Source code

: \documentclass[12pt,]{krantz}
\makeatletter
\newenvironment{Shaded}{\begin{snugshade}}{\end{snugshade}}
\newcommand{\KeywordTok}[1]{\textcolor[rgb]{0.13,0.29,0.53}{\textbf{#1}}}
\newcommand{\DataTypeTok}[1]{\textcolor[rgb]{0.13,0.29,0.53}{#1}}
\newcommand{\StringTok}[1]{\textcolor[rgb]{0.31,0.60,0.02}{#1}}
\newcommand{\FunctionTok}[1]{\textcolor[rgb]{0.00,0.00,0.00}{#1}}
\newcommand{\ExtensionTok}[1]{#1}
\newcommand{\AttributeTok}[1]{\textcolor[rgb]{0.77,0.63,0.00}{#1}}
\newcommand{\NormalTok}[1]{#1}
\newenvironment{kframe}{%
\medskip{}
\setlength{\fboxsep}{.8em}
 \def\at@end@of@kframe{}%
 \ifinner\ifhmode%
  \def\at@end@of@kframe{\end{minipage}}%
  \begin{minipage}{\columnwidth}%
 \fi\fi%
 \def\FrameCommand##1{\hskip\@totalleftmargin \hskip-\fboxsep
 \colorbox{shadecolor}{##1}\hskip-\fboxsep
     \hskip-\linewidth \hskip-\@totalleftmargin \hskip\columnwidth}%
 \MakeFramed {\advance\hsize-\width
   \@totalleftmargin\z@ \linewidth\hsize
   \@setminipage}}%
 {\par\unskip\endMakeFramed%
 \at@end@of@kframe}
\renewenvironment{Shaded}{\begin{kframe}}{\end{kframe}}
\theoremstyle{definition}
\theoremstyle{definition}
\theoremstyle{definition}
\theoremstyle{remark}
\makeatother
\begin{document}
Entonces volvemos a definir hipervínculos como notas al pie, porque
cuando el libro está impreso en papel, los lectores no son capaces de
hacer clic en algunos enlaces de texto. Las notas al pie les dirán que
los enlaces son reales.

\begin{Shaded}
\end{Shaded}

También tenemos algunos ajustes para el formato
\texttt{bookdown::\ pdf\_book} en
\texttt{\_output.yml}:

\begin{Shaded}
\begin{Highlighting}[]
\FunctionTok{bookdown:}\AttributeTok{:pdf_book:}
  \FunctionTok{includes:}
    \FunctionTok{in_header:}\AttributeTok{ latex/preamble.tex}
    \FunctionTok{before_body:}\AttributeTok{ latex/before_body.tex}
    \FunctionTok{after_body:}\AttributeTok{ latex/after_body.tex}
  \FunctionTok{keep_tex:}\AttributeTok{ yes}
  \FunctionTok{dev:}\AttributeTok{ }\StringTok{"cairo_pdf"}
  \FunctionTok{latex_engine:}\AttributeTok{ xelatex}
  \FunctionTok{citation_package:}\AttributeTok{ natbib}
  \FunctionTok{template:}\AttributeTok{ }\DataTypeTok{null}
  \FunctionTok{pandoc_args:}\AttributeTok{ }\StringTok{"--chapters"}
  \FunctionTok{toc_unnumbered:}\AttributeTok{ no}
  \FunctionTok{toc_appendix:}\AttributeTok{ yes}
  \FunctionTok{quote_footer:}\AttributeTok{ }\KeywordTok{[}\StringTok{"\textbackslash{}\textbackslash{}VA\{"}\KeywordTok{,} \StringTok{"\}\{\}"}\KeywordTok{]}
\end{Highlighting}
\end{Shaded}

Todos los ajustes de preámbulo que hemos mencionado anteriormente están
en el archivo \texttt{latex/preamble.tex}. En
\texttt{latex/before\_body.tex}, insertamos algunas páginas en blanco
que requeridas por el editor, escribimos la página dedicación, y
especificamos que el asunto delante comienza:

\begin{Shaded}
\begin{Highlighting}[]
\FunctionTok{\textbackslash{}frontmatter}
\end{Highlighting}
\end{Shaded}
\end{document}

::::::::::

**Task item**
Your reply must be the entries above, returned word for word.

**Answer to this task**
Source code

: \documentclass[12pt,]{krantz}
\makeatletter
\newenvironment{Shaded}{\begin{snugshade}}{\end{snugshade}}
\newcommand{\KeywordTok}[1]{\textcolor[rgb]{0.13,0.29,0.53}{\textbf{#1}}}
\newcommand{\DataTypeTok}[1]{\textcolor[rgb]{0.13,0.29,0.53}{#1}}
\newcommand{\StringTok}[1]{\textcolor[rgb]{0.31,0.60,0.02}{#1}}
\newcommand{\FunctionTok}[1]{\textcolor[rgb]{0.00,0.00,0.00}{#1}}
\newcommand{\ExtensionTok}[1]{#1}
\newcommand{\AttributeTok}[1]{\textcolor[rgb]{0.77,0.63,0.00}{#1}}
\newcommand{\NormalTok}[1]{#1}
\newenvironment{kframe}{%
\medskip{}
\setlength{\fboxsep}{.8em}
 \def\at@end@of@kframe{}%
 \ifinner\ifhmode%
  \def\at@end@of@kframe{\end{minipage}}%
  \begin{minipage}{\columnwidth}%
 \fi\fi%
 \def\FrameCommand##1{\hskip\@totalleftmargin \hskip-\fboxsep
 \colorbox{shadecolor}{##1}\hskip-\fboxsep
     \hskip-\linewidth \hskip-\@totalleftmargin \hskip\columnwidth}%
 \MakeFramed {\advance\hsize-\width
   \@totalleftmargin\z@ \linewidth\hsize
   \@setminipage}}%
 {\par\unskip\endMakeFramed%
 \at@end@of@kframe}
\renewenvironment{Shaded}{\begin{kframe}}{\end{kframe}}
\theoremstyle{definition}
\theoremstyle{definition}
\theoremstyle{definition}
\theoremstyle{remark}
\makeatother
\begin{document}
Entonces volvemos a definir hipervínculos como notas al pie, porque
cuando el libro está impreso en papel, los lectores no son capaces de
hacer clic en algunos enlaces de texto. Las notas al pie les dirán que
los enlaces son reales.

\begin{Shaded}
\end{Shaded}

También tenemos algunos ajustes para el formato
\texttt{bookdown::\ pdf\_book} en
\texttt{\_output.yml}:

\begin{Shaded}
\begin{Highlighting}[]
\FunctionTok{bookdown:}\AttributeTok{:pdf_book:}
  \FunctionTok{includes:}
    \FunctionTok{in_header:}\AttributeTok{ latex/preamble.tex}
    \FunctionTok{before_body:}\AttributeTok{ latex/before_body.tex}
    \FunctionTok{after_body:}\AttributeTok{ latex/after_body.tex}
  \FunctionTok{keep_tex:}\AttributeTok{ yes}
  \FunctionTok{dev:}\AttributeTok{ }\StringTok{"cairo_pdf"}
  \FunctionTok{latex_engine:}\AttributeTok{ xelatex}
  \FunctionTok{citation_package:}\AttributeTok{ natbib}
  \FunctionTok{template:}\AttributeTok{ }\DataTypeTok{null}
  \FunctionTok{pandoc_args:}\AttributeTok{ }\StringTok{"--chapters"}
  \FunctionTok{toc_unnumbered:}\AttributeTok{ no}
  \FunctionTok{toc_appendix:}\AttributeTok{ yes}
  \FunctionTok{quote_footer:}\AttributeTok{ }\KeywordTok{[}\StringTok{"\textbackslash{}\textbackslash{}VA\{"}\KeywordTok{,} \StringTok{"\}\{\}"}\KeywordTok{]}
\end{Highlighting}
\end{Shaded}

Todos los ajustes de preámbulo que hemos mencionado anteriormente están
en el archivo \texttt{latex/preamble.tex}. En
\texttt{latex/before\_body.tex}, insertamos algunas páginas en blanco
que requeridas por el editor, escribimos la página dedicación, y
especificamos que el asunto delante comienza:

\begin{Shaded}
\begin{Highlighting}[]
\FunctionTok{\textbackslash{}frontmatter}
\end{Highlighting}
\end{Shaded}
\end{document}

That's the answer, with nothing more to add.